Source data:
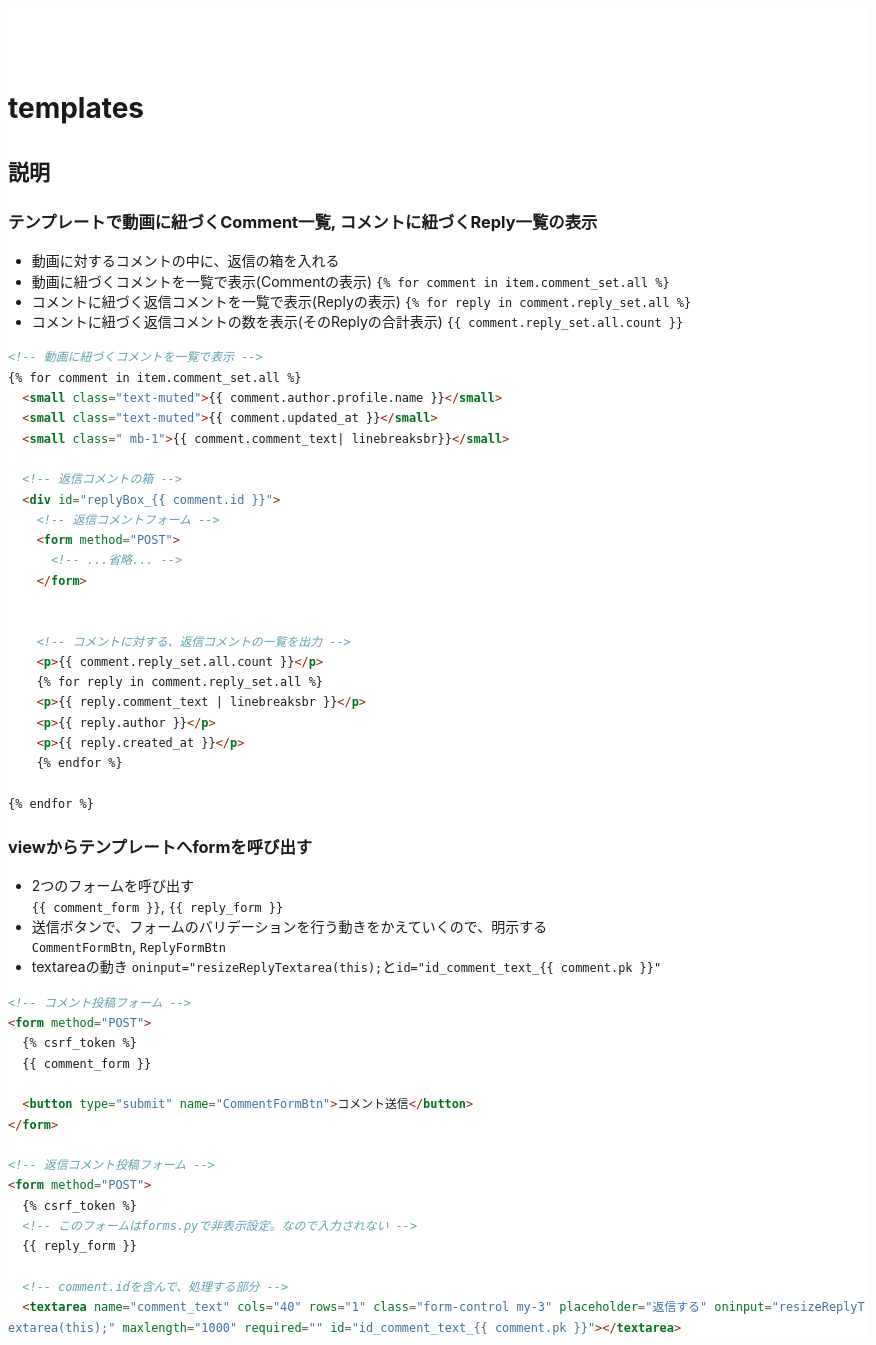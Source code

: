 <br><br>

# templates
## 説明
### テンプレートで動画に紐づくComment一覧, コメントに紐づくReply一覧の表示
- 動画に対するコメントの中に、返信の箱を入れる
- 動画に紐づくコメントを一覧で表示(Commentの表示) `{% for comment in item.comment_set.all %}`
- コメントに紐づく返信コメントを一覧で表示(Replyの表示)  `{% for reply in comment.reply_set.all %}`
- コメントに紐づく返信コメントの数を表示(そのReplyの合計表示)  `{{ comment.reply_set.all.count }}`

```html
<!-- 動画に紐づくコメントを一覧で表示 -->
{% for comment in item.comment_set.all %}
  <small class="text-muted">{{ comment.author.profile.name }}</small>
  <small class="text-muted">{{ comment.updated_at }}</small>
  <small class=" mb-1">{{ comment.comment_text| linebreaksbr}}</small>

  <!-- 返信コメントの箱 -->
  <div id="replyBox_{{ comment.id }}">
    <!-- 返信コメントフォーム -->
    <form method="POST">
      <!-- ...省略... -->
    </form>


    <!-- コメントに対する、返信コメントの一覧を出力 -->
    <p>{{ comment.reply_set.all.count }}</p>
    {% for reply in comment.reply_set.all %}
    <p>{{ reply.comment_text | linebreaksbr }}</p>
    <p>{{ reply.author }}</p>
    <p>{{ reply.created_at }}</p>
    {% endfor %}

{% endfor %}
```

### viewからテンプレートへformを呼び出す
- 2つのフォームを呼び出す<br>
    `{{ comment_form }}`, `{{ reply_form }}`<br>
- 送信ボタンで、フォームのバリデーションを行う動きをかえていくので、明示する<br>
    `CommentFormBtn`, `ReplyFormBtn`
- textareaの動き `oninput="resizeReplyTextarea(this);`と`id="id_comment_text_{{ comment.pk }}"`

```html
<!-- コメント投稿フォーム -->
<form method="POST">
  {% csrf_token %}
  {{ comment_form }}

  <button type="submit" name="CommentFormBtn">コメント送信</button>
</form>

<!-- 返信コメント投稿フォーム -->
<form method="POST">
  {% csrf_token %}
  <!-- このフォームはforms.pyで非表示設定。なので入力されない -->
  {{ reply_form }}

  <!-- comment.idを含んで、処理する部分 -->
  <textarea name="comment_text" cols="40" rows="1" class="form-control my-3" placeholder="返信する" oninput="resizeReplyTextarea(this);" maxlength="1000" required="" id="id_comment_text_{{ comment.pk }}"></textarea>
```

What this task involves: If a line of the listing above holds the string "item", copy it.

Solution to this problem:
- 動画に紐づくコメントを一覧で表示(Commentの表示) `{% for comment in item.comment_set.all %}`
{% for comment in item.comment_set.all %}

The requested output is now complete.